QBoard » Big Data » Big Data - Spark » Spark - load CSV file as DataFrame?

Spark - load CSV file as DataFrame?

  • I would like to read a CSV in spark and convert it as DataFrame and store it in HDFS with df.registerTempTable("table_name")

    I have tried:

    scala> val df = sqlContext.load("hdfs:///csv/file/dir/file.csv")
    ​

    Error which I got:

    java.lang.RuntimeException: hdfs:///csv/file/dir/file.csv is not a Parquet file. expected magic number at tail [80, 65, 82, 49] but found [49, 59, 54, 10]
        at parquet.hadoop.ParquetFileReader.readFooter(ParquetFileReader.java:418)
        at org.apache.spark.sql.parquet.ParquetRelation2$MetadataCache$$anonfun$refresh$6.apply(newParquet.scala:277)
        at org.apache.spark.sql.parquet.ParquetRelation2$MetadataCache$$anonfun$refresh$6.apply(newParquet.scala:276)
        at scala.collection.parallel.mutable.ParArray$Map.leaf(ParArray.scala:658)
        at scala.collection.parallel.Task$$anonfun$tryLeaf$1.apply$mcV$sp(Tasks.scala:54)
        at scala.collection.parallel.Task$$anonfun$tryLeaf$1.apply(Tasks.scala:53)
        at scala.collection.parallel.Task$$anonfun$tryLeaf$1.apply(Tasks.scala:53)
        at scala.collection.parallel.Task$class.tryLeaf(Tasks.scala:56)
        at scala.collection.parallel.mutable.ParArray$Map.tryLeaf(ParArray.scala:650)
        at scala.collection.parallel.AdaptiveWorkStealingTasks$WrappedTask$class.compute(Tasks.scala:165)
        at scala.collection.parallel.AdaptiveWorkStealingForkJoinTasks$WrappedTask.compute(Tasks.scala:514)
        at scala.concurrent.forkjoin.RecursiveAction.exec(RecursiveAction.java:160)
        at scala.concurrent.forkjoin.ForkJoinTask.doExec(ForkJoinTask.java:260)
        at scala.concurrent.forkjoin.ForkJoinPool$WorkQueue.runTask(ForkJoinPool.java:1339)
        at scala.concurrent.forkjoin.ForkJoinPool.runWorker(ForkJoinPool.java:1979)
        at scala.concurrent.forkjoin.ForkJoinWorkerThread.run(ForkJoinWorkerThread.java:107)

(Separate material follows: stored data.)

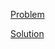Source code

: [Problem](https://leetcode.com/problems/reverse-string)

[Solution](https://leetcode.com/problems/reverse-string/solutions/3342932/344-reverse-string-simple-solution)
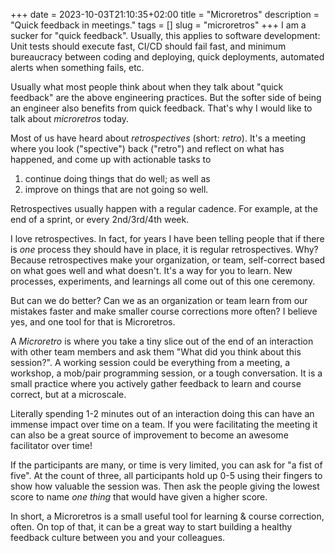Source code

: +++ 
date = 2023-10-03T21:10:35+02:00
title = "Microretros"
description = "Quick feedback in meetings."
tags = []
slug = "microretros"
+++
I am a sucker for "quick feedback". Usually, this applies to software
development: Unit tests should execute fast, CI/CD should fail fast, and
minimum bureaucracy between coding and deploying, quick deployments, automated
alerts when something fails, etc.

Usually what most people think about when they talk about "quick feedback" are
the above engineering practices. But the softer side of being an engineer also
benefits from quick feedback. That's why I would like to talk about
_microretros_ today.

Most of us have heard about _retrospectives_ (short: _retro_). It's a meeting
where you look ("spective") back ("retro") and reflect on what has happened,
and come up with actionable tasks to

1. continue doing things that do well; as well as
2. improve on things that are not going so well.

Retrospectives usually happen with a regular cadence. For example, at the end
of a sprint, or every 2nd/3rd/4th week.

I love retrospectives. In fact, for years I have been telling people that if
there is _one_ process they should have in place, it is regular retrospectives.
Why? Because retrospectives make your organization, or team, self-correct based
on what goes well and what doesn't. It's a way for you to learn. New processes,
experiments, and learnings all come out of this one ceremony.

But can we do better? Can we as an organization or team learn from our mistakes
faster and make smaller course corrections more often? I believe yes, and one
tool for that is Microretros.

A _Microretro_ is where you take a tiny slice out of the end of an interaction
with other team members and ask them "What did you think about this session?".
A working session could be everything from a meeting, a workshop, a mob/pair
programming session, or a tough conversation. It is a small practice where you
actively gather feedback to learn and course correct, but at a microscale.

Literally spending 1-2 minutes out of an interaction doing this can have an
immense impact over time on a team. If you were facilitating the meeting it can
also be a great source of improvement to become an awesome facilitator over
time!

If the participants are many, or time is very limited, you can ask for "a fist
of five". At the count of three, all participants hold up 0-5 using their
fingers to show how valuable the session was. Then ask the people giving the
lowest score to name _one thing_ that would have given a higher score.

In short, a Microretros is a small useful tool for learning & course
correction, often. On top of that, it can be a great way to start building a
healthy feedback culture between you and your colleagues.
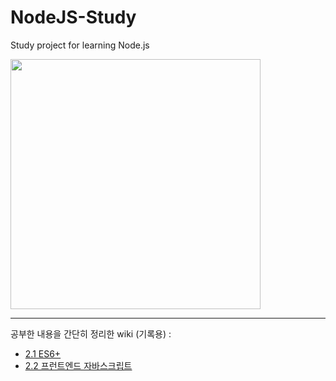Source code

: 
# NodeJS-Study
Study project for learning Node.js  

<img src="https://user-images.githubusercontent.com/26129338/87935976-063d2b80-cacd-11ea-912f-0c19049ea50c.jpg" width="400">

---

공부한 내용을 간단히 정리한 wiki (기록용) :
- [2.1 ES6+](https://github.com/khndhkx123/NodeJS-Study/wiki/1.-ES5-to-ES6-Puls-main-changes)
- [2.2 프런트엔드 자바스크립트](https://github.com/khndhkx123/NodeJS-Study/wiki/2.-Frontend-Javascript)
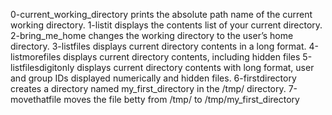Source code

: 0-current_working_directory prints the absolute path name of the current working directory.
1-listit displays the contents list of your current directory.
2-bring_me_home changes the working directory to the user’s home directory.
3-listfiles displays current directory contents in a long format.
4-listmorefiles displays current directory contents, including hidden files
5-listfilesdigitonly displays current directory contents with long format, user and group IDs displayed numerically and hidden files.
6-firstdirectory creates a directory named my_first_directory in the /tmp/ directory.
7-movethatfile moves the file betty from /tmp/ to /tmp/my_first_directory
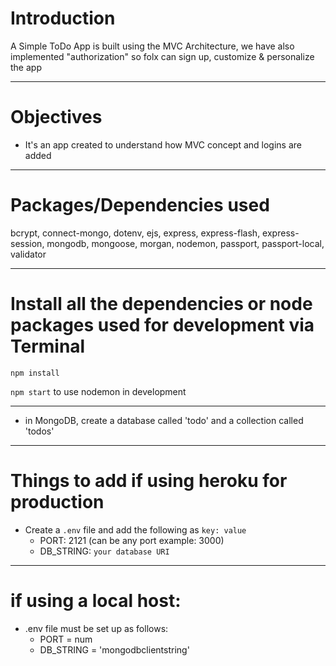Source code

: # Introduction

A Simple ToDo App is built using the MVC Architecture, we have also implemented "authorization" so folx can sign up, customize & personalize the app 

---

# Objectives

- It's an app created to understand how MVC concept and logins are added

---


# Packages/Dependencies used 

bcrypt, connect-mongo, dotenv, ejs, express, express-flash, express-session, mongodb, mongoose, morgan, nodemon, passport, passport-local, validator

---

# Install all the dependencies or node packages used for development via Terminal

`npm install` 

`npm start` to use nodemon in development

---

- in MongoDB, create a database called 'todo' and a collection called 'todos'

---

# Things to add if using heroku for production

- Create a `.env` file and add the following as `key: value` 
  - PORT: 2121 (can be any port example: 3000) 
  - DB_STRING: `your database URI` 
 ---

 # if using a local host:
- .env file must be set up as follows:
  - PORT = num
  - DB_STRING = 'mongodbclientstring'


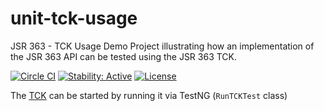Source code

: # unit-tck-usage
JSR 363 - TCK Usage Demo Project illustrating how an implementation of the JSR 363 API can be tested using the JSR 363 TCK.

[![Circle CI](https://circleci.com/gh/unitsofmeasurement/unit-tck-usage.svg?style=svg)](https://circleci.com/gh/unitsofmeasurement/unit-tck-usage)
[![Stability: Active](https://masterminds.github.io/stability/active.svg)](https://masterminds.github.io/stability/active.html)
[![License](http://img.shields.io/badge/license-BSD3-blue.svg?style=flat-square)](http://opensource.org/licenses/BSD-3-Clause)

The [TCK](../../../unit-tck) can be started by running it via TestNG (`RunTCKTest` class)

    What is the right command to load CSV file as DataFrame in Apache Spark?

     
      November 13, 2021 2:41 PM IST
    0
  • In Java 1.8 This code snippet perfectly working to read CSV files

    POM.xml

    <dependency>
        <groupId>org.apache.spark</groupId>
        <artifactId>spark-core_2.11</artifactId>
        <version>2.0.0</version>
    </dependency>
    <!-- https://mvnrepository.com/artifact/org.apache.spark/spark-sql_2.10 -->
    <dependency>
        <groupId>org.apache.spark</groupId>
        <artifactId>spark-sql_2.10</artifactId>
        <version>2.0.0</version>
    </dependency>
    
    <!-- https://mvnrepository.com/artifact/org.scala-lang/scala-library -->
    <dependency>
        <groupId>org.scala-lang</groupId>
        <artifactId>scala-library</artifactId>
        <version>2.11.8</version>
    </dependency>
    <dependency>
        <groupId>com.databricks</groupId>
        <artifactId>spark-csv_2.10</artifactId>
        <version>1.4.0</version>
    </dependency>


    Java

    SparkConf conf = new SparkConf().setAppName("JavaWordCount").setMaster("local");
    // create Spark Context
    SparkContext context = new SparkContext(conf);
    // create spark Session
    SparkSession sparkSession = new SparkSession(context);
    
    Dataset<Row> df = sparkSession.read().format("com.databricks.spark.csv").option("header", true).option("inferSchema", true).load("hdfs://localhost:9000/usr/local/hadoop_data/loan_100.csv");
    
            //("hdfs://localhost:9000/usr/local/hadoop_data/loan_100.csv");
    System.out.println("========== Print Schema ============");
    df.printSchema();
    System.out.println("========== Print Data ==============");
    df.show();
    System.out.println("========== Print title ==============");
    df.select("title").show();
      December 8, 2021 10:16 AM IST
    0
  • There are a lot of challenges to parsing a CSV file, it keeps adding up if the file size is bigger, if there are non-english/escape/separator/other characters in the column values, that could cause parsing errors.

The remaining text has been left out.